Sat, 16 Aug 2003

JP/3 /INSIGHT

Our independence: In the shadows of violence and seduction

B. Herry-Priyono Lecturer Driyarkara School of Philosophy Jakarta

The river of time has brought us again to the eve of Indonesia's 58th anniversary. It may be time to prepare a celebration. A celebration could be a moment of hurrah; it could be a moment for soul searching as well. Either way, it is a virtuous moment to briefly escape from the torments of living in our present predicament.

Indonesia is a dream, not a reality. This may simply say something so familiar and worn that it has become the cliche of all cliches: It is an aspiration to a political community in the form of a nation.

A community is a group of people who share bonds of affection and a moral culture in the broadest sense, and it is distinct from an interest group. People that band together to gain privileged treatment make an interest group; those who share a certain level of geopolitical history make a community. An exalted definition indeed.

The fact that it is so lofty and because of this, too remote, could be gleaned from how the concept of "sharing" is too tall an order. Again, we are forced to leave the utopia of normative definition and return to the torments of our present condition. After the political vices and virtues of the founders of this republic in creating a nascent Indonesia, one of the torments we face today is how to transform Indonesia as a mere crowd of people into Indonesia as a community.

Here, what we find is not the process from crowd to community, but a quick deterioration from crowd to mob. Nowhere has this shift been more pronounced than in the escalating orgy of violence in the form of acts of terror, bombings and communal violence. What has all this to do with our sense of community? It is simple proven logic that violence shatters the sense of trust and togetherness.

Surely, unearthing the roots of this orgy of violence requires a thorough investigation. And, as in many other areas of public life, assigning such a difficult task to government is like going out to hunt with a pack of toothless dogs.

In truth, the orgy of violence is also much greater in scope than acts of terror, bombings and communal violence. It is embedded in the way our media, especially television, run their entertainment programs. Every time they visit Indonesia, my European friends are disgusted by Indonesian television, which are cannibalized, if not by brainless gossip programs, then by thoughtless violent films.

They are not mistaken.
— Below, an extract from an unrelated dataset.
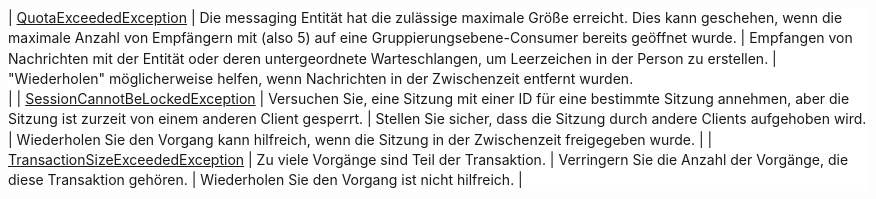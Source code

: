 | [QuotaExceededException](https://msdn.microsoft.com/library/azure/microsoft.servicebus.messaging.quotaexceededexception.aspx)                                                                                                                                                                 | Die messaging Entität hat die zulässige maximale Größe erreicht. Dies kann geschehen, wenn die maximale Anzahl von Empfängern mit (also 5) auf eine Gruppierungsebene-Consumer bereits geöffnet wurde.                                                                                                                                                                                                                                                                                                                                                                                                                                                                                                                                                                              | Empfangen von Nachrichten mit der Entität oder deren untergeordnete Warteschlangen, um Leerzeichen in der Person zu erstellen.                                                                                                                                                                                                                                                                                                                                       | "Wiederholen" möglicherweise helfen, wenn Nachrichten in der Zwischenzeit entfernt wurden.                                                           
|
| [SessionCannotBeLockedException](https://msdn.microsoft.com/library/azure/microsoft.servicebus.messaging.sessioncannotbelockedexception.aspx)                                                                                                                                                 | Versuchen Sie, eine Sitzung mit einer ID für eine bestimmte Sitzung annehmen, aber die Sitzung ist zurzeit von einem anderen Client gesperrt.                                                                                                                                                                                                                                                                                                                                                                                                                                                                                                                             | Stellen Sie sicher, dass die Sitzung durch andere Clients aufgehoben wird.                                                                                                                                                                                                                                                                                                                                                                       | Wiederholen Sie den Vorgang kann hilfreich, wenn die Sitzung in der Zwischenzeit freigegeben wurde.                                                             |
| [TransactionSizeExceededException](https://msdn.microsoft.com/library/azure/microsoft.servicebus.messaging.transactionsizeexceededexception_methods.aspx)                                                                                                                                     | Zu viele Vorgänge sind Teil der Transaktion.                                                                                                                                                                                                                                                                                                                                                                                                                                                                                                                                                                                           | Verringern Sie die Anzahl der Vorgänge, die diese Transaktion gehören.                                                                                                                                                                                                                                                                                                                                                        | Wiederholen Sie den Vorgang ist nicht hilfreich.                                                                                                          |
As always, the apologists of such programs would argue that there is no connection between the "bang-bang" programs and the actual, increasingly rampant violence in our society. For sure, such apologists would advance their point with the support of vacuous statistics.
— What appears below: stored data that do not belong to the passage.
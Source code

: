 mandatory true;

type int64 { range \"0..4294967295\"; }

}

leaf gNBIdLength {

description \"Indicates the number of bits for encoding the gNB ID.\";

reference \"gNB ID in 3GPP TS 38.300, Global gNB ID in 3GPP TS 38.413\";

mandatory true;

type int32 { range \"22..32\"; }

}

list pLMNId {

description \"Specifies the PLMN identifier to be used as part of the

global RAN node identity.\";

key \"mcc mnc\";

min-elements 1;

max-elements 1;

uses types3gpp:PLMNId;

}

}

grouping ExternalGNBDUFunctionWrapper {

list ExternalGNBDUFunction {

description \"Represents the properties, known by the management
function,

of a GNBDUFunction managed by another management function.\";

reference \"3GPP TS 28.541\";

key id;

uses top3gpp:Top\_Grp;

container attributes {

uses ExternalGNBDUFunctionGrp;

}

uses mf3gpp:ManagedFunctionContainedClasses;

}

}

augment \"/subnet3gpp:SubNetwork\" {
What a pseudo-scientific attempt! They hardly look into the problem that the issue is not statistical, but psychological, in how the barraging images of violence penetrate deep into our psyche and become a real force in forming the foundation of our basic instinct.

Surely this is not the same as saying that the cannibalization of our media by violence has a causal link to, for example, the Bali or JW Marriott bombings. What it says is that the orgy of violence in our society is more commonplace than these tragedies, and ours has increasingly become a society that is ambivalent toward violence: It is loathed and simultaneously liked, and it is despised and simultaneously celebrated.
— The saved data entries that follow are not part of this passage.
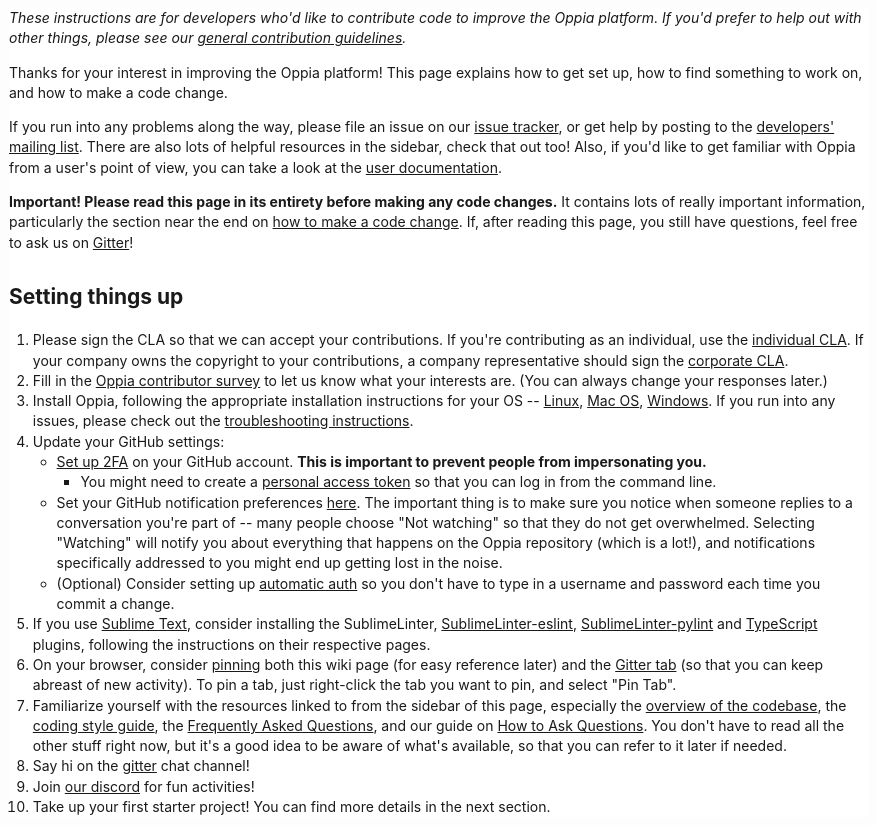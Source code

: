 _These instructions are for developers who'd like to contribute code to improve the Oppia platform. If you'd prefer to help out with other things, please see our [general contribution guidelines](https://github.com/oppia/oppia/wiki)._

Thanks for your interest in improving the Oppia platform! This page explains how to get set up, how to find something to work on, and how to make a code change.

If you run into any problems along the way, please file an issue on our [issue tracker](https://github.com/oppia/oppia/issues), or get help by posting to the [developers' mailing list](https://groups.google.com/forum/#!forum/oppia-dev). There are also lots of helpful resources in the sidebar, check that out too! Also, if you'd like to get familiar with Oppia from a user's point of view, you can take a look at the [user documentation](http://oppia.github.io/).

**Important! Please read this page in its entirety before making any code changes.** It contains lots of really important information, particularly the section near the end on [how to make a code change](https://github.com/oppia/oppia/wiki/Contributing-code-to-Oppia#instructions-for-making-a-code-change). If, after reading this page, you still have questions, feel free to ask us on [Gitter](https://gitter.im/oppia/oppia-chat)!

## Setting things up

1. Please sign the CLA so that we can accept your contributions. If you're contributing as an individual, use the [individual CLA](https://goo.gl/forms/AttNH80OV0). If your company owns the copyright to your contributions, a company representative should sign the [corporate CLA](https://goo.gl/forms/xDq9gK3Zcv).
1. Fill in the [Oppia contributor survey](https://goo.gl/forms/otv30JV3Ihv0dT3C3) to let us know what your interests are. (You can always change your responses later.)
1. Install Oppia, following the appropriate installation instructions for your OS -- [Linux](https://github.com/oppia/oppia/wiki/Installing-Oppia-%28Linux%29), [Mac OS](https://github.com/oppia/oppia/wiki/Installing-Oppia-%28Mac-OS%29), [Windows](https://github.com/oppia/oppia/wiki/Installing-Oppia-%28Windows%29). If you run into any issues, please check out the [troubleshooting instructions](https://github.com/oppia/oppia/wiki/Troubleshooting).
1. Update your GitHub settings:
   - [Set up 2FA](https://help.github.com/articles/securing-your-account-with-two-factor-authentication-2fa/) on your GitHub account. **This is important to prevent people from impersonating you.**
     - You might need to create a [personal access token](https://help.github.com/articles/creating-a-personal-access-token-for-the-command-line/) so that you can log in from the command line.
   - Set your GitHub notification preferences [here](https://github.com/oppia/oppia/subscription). The important thing is to make sure you notice when someone replies to a conversation you're part of -- many people choose "Not watching" so that they do not get overwhelmed. Selecting "Watching" will notify you about everything that happens on the Oppia repository (which is a lot!), and notifications specifically addressed to you might end up getting lost in the noise.
    - (Optional) Consider setting up [automatic auth](https://help.github.com/articles/caching-your-github-password-in-git/) so you don't have to type in a username and password each time you commit a change.
1. If you use [Sublime Text](http://www.sublimetext.com/), consider installing the SublimeLinter, [SublimeLinter-eslint](https://github.com/SublimeLinter/SublimeLinter-eslint), [SublimeLinter-pylint](https://github.com/SublimeLinter/SublimeLinter-pylint) and 
[TypeScript](https://packagecontrol.io/packages/TypeScript) plugins, following the instructions on their respective pages.
1. On your browser, consider [pinning](https://support.mozilla.org/en-US/kb/pinned-tabs-keep-favorite-websites-open) both this wiki page (for easy reference later) and the [Gitter tab](https://gitter.im/oppia/oppia-chat) (so that you can keep abreast of new activity). To pin a tab, just right-click the tab you want to pin, and select "Pin Tab".
1. Familiarize yourself with the resources linked to from the sidebar of this page, especially the [overview of the codebase](https://github.com/oppia/oppia/wiki/Overview-of-the-Oppia-codebase), the [coding style guide](https://github.com/oppia/oppia/wiki/Coding-style-guide), the [Frequently Asked Questions](https://github.com/oppia/oppia/wiki/Frequently-Asked-Questions), and our guide on [How to Ask Questions](https://github.com/oppia/oppia/wiki/Guide-on-How-to-Ask-Questions). You don't have to read all the other stuff right now, but it's a good idea to be aware of what's available, so that you can refer to it later if needed.
1. Say hi on the [gitter](https://gitter.im/oppia/oppia-chat) chat channel!
1. Join [our discord](https://discord.com/invite/dCJwEAgk3D) for fun activities!
1. Take up your first starter project! You can find more details in the next section.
It is through the orgy of violence that our sense of community is banalized and shattered. It is wise, however, to pose the following devil's advocate question: Should the orgy of violence cease, will the banalization of our society also stop?

Most likely not.

The above question may sound strange and, because of it, is hardly raised. To raise this question is by no means to underrate the urgency for solutions to the orgy of violence. What it says is that the corrosion of our society comes not only from the orgy of violence, but also from the orgy of seduction.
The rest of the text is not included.